Con un recente intervento (ordinanza 22.07.2021, n. 20988) la Cassazione ritorna su una questione sempre estremamente attuale ed altrettanto controversa, vertente sulla presunzione di distribuzione di utili nelle società con una ristretta “compagine societaria. Nello specifico, gli Ermellini ribadiscono come, al cospetto di una società di capitali avente una base azionaria piuttosto ridotta (di solo 2 soci), la contestazione di utili non contabilizzati in capo al citato ente societario legittimerebbe pur sempre la presunzione di attribuzione “pro quota” ai soci degli utili stessi, incombendo di conseguenza su questi ultimi un pressante onere probatorio rispetto alla dimostrazione del fatto che gli stessi non li avrebbero in realtà percepiti, od anche semplicemente che gli stessi risultavano comunque accantonati o reinvestiti in ambito societario.

Si tratta di una vicenda estremamente paradigmatica e di estremo interesse con riferimento al settore che vede coinvolte le società con una esigua base societaria, sovente soggetta a una diffusa metodologia di accertamento che vede addebitare ai soci il carico impositivo nascosto dalla società.

L’importanza della tematica si rileva in ordine al fatto che la fattispecie risulta estremamente diffusa nella prassi operativa delle Entrate.

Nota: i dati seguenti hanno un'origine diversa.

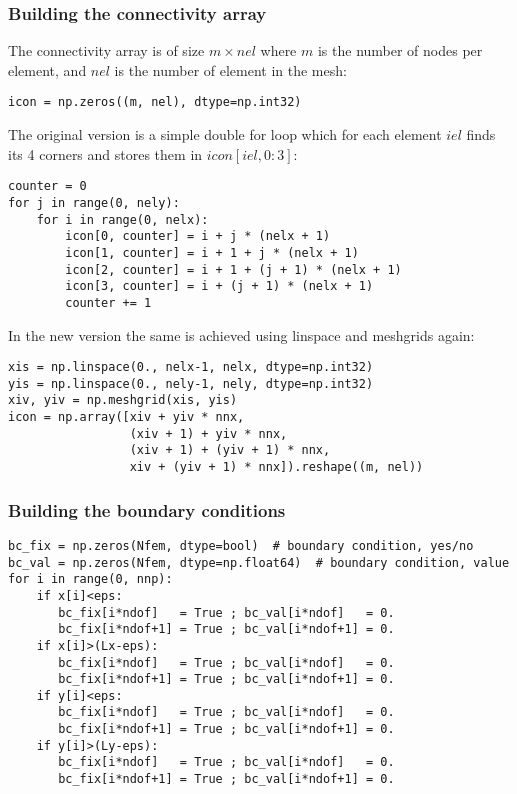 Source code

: \subsubsection*{Building the connectivity array}

The connectivity array is of size $m \times nel$ 
where $m$ is the number of nodes per element, and $nel$ is the number 
of element in the mesh: 

\begin{lstlisting}
icon = np.zeros((m, nel), dtype=np.int32)
\end{lstlisting}

The original version is a simple double for loop
which for each element $iel$ finds its 4 corners and 
stores them in $icon[iel,0:3]$:

\begin{lstlisting}
counter = 0
for j in range(0, nely):
    for i in range(0, nelx):
        icon[0, counter] = i + j * (nelx + 1)
        icon[1, counter] = i + 1 + j * (nelx + 1)
        icon[2, counter] = i + 1 + (j + 1) * (nelx + 1)
        icon[3, counter] = i + (j + 1) * (nelx + 1)
        counter += 1
\end{lstlisting}

In the new version the same is achieved
using linspace and meshgrids again:

\begin{lstlisting}
xis = np.linspace(0., nelx-1, nelx, dtype=np.int32)
yis = np.linspace(0., nely-1, nely, dtype=np.int32)
xiv, yiv = np.meshgrid(xis, yis)
icon = np.array([xiv + yiv * nnx,
                 (xiv + 1) + yiv * nnx,
                 (xiv + 1) + (yiv + 1) * nnx,
                 xiv + (yiv + 1) * nnx]).reshape((m, nel))
\end{lstlisting}


\subsubsection*{Building the boundary conditions} 


\begin{lstlisting}
bc_fix = np.zeros(Nfem, dtype=bool)  # boundary condition, yes/no
bc_val = np.zeros(Nfem, dtype=np.float64)  # boundary condition, value
for i in range(0, nnp):
    if x[i]<eps:
       bc_fix[i*ndof]   = True ; bc_val[i*ndof]   = 0.
       bc_fix[i*ndof+1] = True ; bc_val[i*ndof+1] = 0.
    if x[i]>(Lx-eps):
       bc_fix[i*ndof]   = True ; bc_val[i*ndof]   = 0.
       bc_fix[i*ndof+1] = True ; bc_val[i*ndof+1] = 0.
    if y[i]<eps:
       bc_fix[i*ndof]   = True ; bc_val[i*ndof]   = 0.
       bc_fix[i*ndof+1] = True ; bc_val[i*ndof+1] = 0.
    if y[i]>(Ly-eps):
       bc_fix[i*ndof]   = True ; bc_val[i*ndof]   = 0.
       bc_fix[i*ndof+1] = True ; bc_val[i*ndof+1] = 0.
\end{lstlisting}



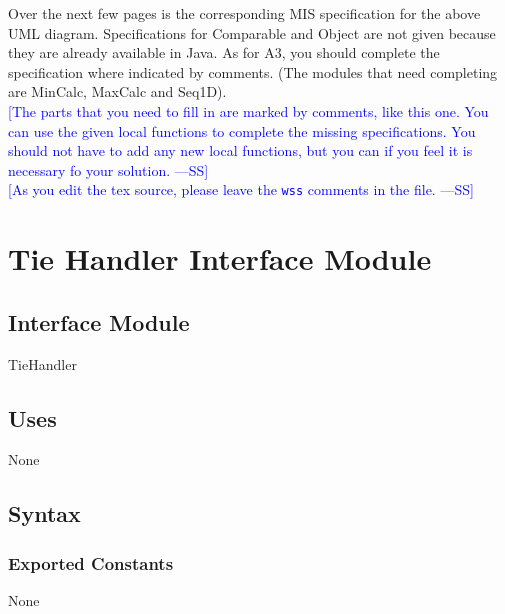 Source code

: \documentclass[12pt,fleqn]{examtst}
\newcommand{\authornote}[3]{\textcolor{#1}{[#3 ---#2]}}
\newcommand{\authornote}[3]{}
\newcommand{\wss}[1]{\authornote{blue}{SS}{#1}}
\begin{document}
\noindent
\begin{minipage}{\textwidth}
 \label{Q_CompleteMIS}

Over the next few pages is the corresponding MIS specification for the above UML
diagram.  Specifications for Comparable and Object are not given because they
are already available in Java.  As for A3, you should complete the specification
where indicated by comments.  (The modules that need completing are MinCalc,
MaxCalc and Seq1D).\\

\wss{The parts that you need to fill in are marked by comments, like this one.
You can use the given local functions to complete the missing specifications.
You should not have to add any new local functions, but you can if you feel it
is necessary fo your solution.}\\

\wss{As you edit the tex source, please leave the \texttt{wss} comments in the
  file.}\\

\end{minipage}


\newpage

\section* {Tie Handler Interface Module}

\subsection*{Interface Module}

TieHandler

\subsection* {Uses}

None

\subsection* {Syntax}

\subsubsection* {Exported Constants}

None
\end{document}
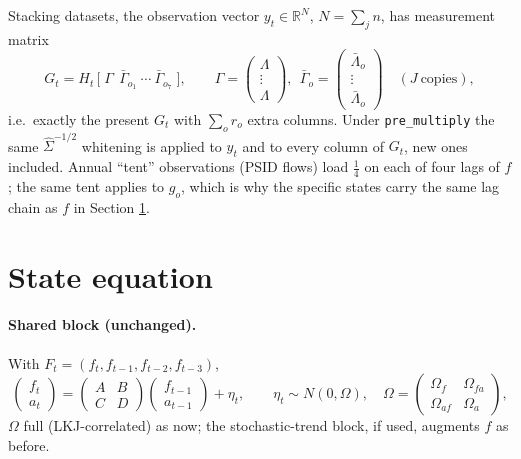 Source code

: \documentclass[11pt]{article}
\newcommand{\code}[1]{\texttt{#1}}
\newcommand{\R}{\mathbb{R}}
\begin{document}
Stacking datasets, the observation vector $y_t \in \R^{N}$, $N = \sum_j n$,
has measurement matrix
\begin{equation}
  G_t = H_t\,\bigl[\; \Gamma\ \ \bar\Gamma_{o_1}\ \cdots\ \bar\Gamma_{o_7} \;\bigr],
  \qquad
  \Gamma = \begin{pmatrix}\Lambda\\ \vdots\\ \Lambda\end{pmatrix},\ \
  \bar\Gamma_o = \begin{pmatrix}\bar\Lambda_o\\ \vdots\\ \bar\Lambda_o\end{pmatrix}
  \quad(J\ \text{copies}),
\end{equation}
i.e.\ exactly the present $G_t$ with $\sum_o r_o$ extra columns. Under
\code{pre\_multiply} the same $\hat\Sigma^{-1/2}$ whitening is applied to
$y_t$ and to every column of $G_t$, new ones included. Annual ``tent''
observations (PSID flows) load $\tfrac14$ on each of four lags of $f$; the same
tent applies to $g_o$, which is why the specific states carry the same lag
chain as $f$ in Section \ref{sec:state}.

\section{State equation}\label{sec:state}

\paragraph{Shared block (unchanged).} With $F_t = (f_t, f_{t-1}, f_{t-2}, f_{t-3})$,
\begin{equation}
  \begin{pmatrix} f_t \\ a_t \end{pmatrix}
  = \begin{pmatrix} A & B \\ C & D \end{pmatrix}
    \begin{pmatrix} f_{t-1} \\ a_{t-1} \end{pmatrix} + \eta_t,
  \qquad \eta_t \sim N(0,\Omega),\quad
  \Omega = \begin{pmatrix}\Omega_f & \Omega_{fa}\\ \Omega_{af} & \Omega_a\end{pmatrix},
\end{equation}
$\Omega$ full (LKJ-correlated) as now; the stochastic-trend block, if used,
augments $f$ as before.
\end{document}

Tuttavia, si rileva criticamente come una tale forma di presunzione non corrisponda in realtà ad alcuna regola avente una matrice di carattere legale, non sussistendo alcuna norma che prescriva un’automatica imputazione di utili non dichiarati in capo ai soci di società di capitali, a differenza di ciò che avviene nella tassazione per trasparenza che connota le società di persone.

In concreto, quindi, può affermarsi che la prova di distribuzione di cui trattasi sembrerebbe ancorata al dispositivo dell’art. 2697 C.C.: ciò comporta che si è al cospetto di una presunzione semplice fruita ed a tratti abusata dalle Entrate.

L’argomento offre un importante spunto di riflessione sulle istanze difensive eventualmente proponibili dal contribuente interessato a un tale intervento accertativo, fondato pur sempre su “presunzioni semplici”.

Si consideri che le possibilità difensive del contribuente appaiono sicuramente più ampie in ipotesi di presunzioni semplici, in quanto in termini di giudizio occorre una approfondita verifica rispetto alla ragionevolezza del ragionamento che sostiene eventuali contestazioni.

Risulta quindi estremamente improprio parlare come nella vicenda in commento di “prova contraria” del contribuente, sia nel senso che essa non costituisce oggetto di un onere, sia nel senso che a volte essa non rappresenterebbe neanche una prova, bensì unicamente un’argomentazione che può essere proposta dal contribuente per contrastare le asserzioni del Fisco.

Al cospetto di una ricostruzione fondata su una presunzione semplice il contribuente potrebbe quindi agire con le seguenti metodiche che in sequenza possono essere presentate come segue:

  • in primo luogo, potrebbe contestare la valenza del ragionamento stante alla base dell’accertamento;
  • in seconda luogo, potrebbe attestare la mancanza dei fattori stanti alla base del processo conoscitivo addotto dall’Organo di controllo;
  • in ultimo, potrebbe apprestarsi a fornire degli elementi conoscitivi che facciano apparire incompatibile il risultato dell’accertamento, con quanto plausibilmente riscontrabile nella realtà.

Si rammenta che trattasi di inferenze presuntive: la prova va condotta da chi attesta una determinata conclusione che, nel caso in specie, concerne una contestazione di carattere tributario.